_WHAT THE EXERCISE ASKS_. Your task is to print each record exactly as it reads.

_DATASET EXCERPTS_.

---*---

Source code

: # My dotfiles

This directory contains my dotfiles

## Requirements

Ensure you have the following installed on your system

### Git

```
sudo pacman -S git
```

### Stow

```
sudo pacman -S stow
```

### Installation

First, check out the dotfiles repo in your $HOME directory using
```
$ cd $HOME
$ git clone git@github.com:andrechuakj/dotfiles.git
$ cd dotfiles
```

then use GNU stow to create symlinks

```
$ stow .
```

---*---

_RESPONSE AREA_.
Source code

: # My dotfiles

This directory contains my dotfiles

## Requirements

Ensure you have the following installed on your system

### Git

```
sudo pacman -S git
```

### Stow

```
sudo pacman -S stow
```

### Installation

First, check out the dotfiles repo in your $HOME directory using
```
$ cd $HOME
$ git clone git@github.com:andrechuakj/dotfiles.git
$ cd dotfiles
```

then use GNU stow to create symlinks

```
$ stow .
```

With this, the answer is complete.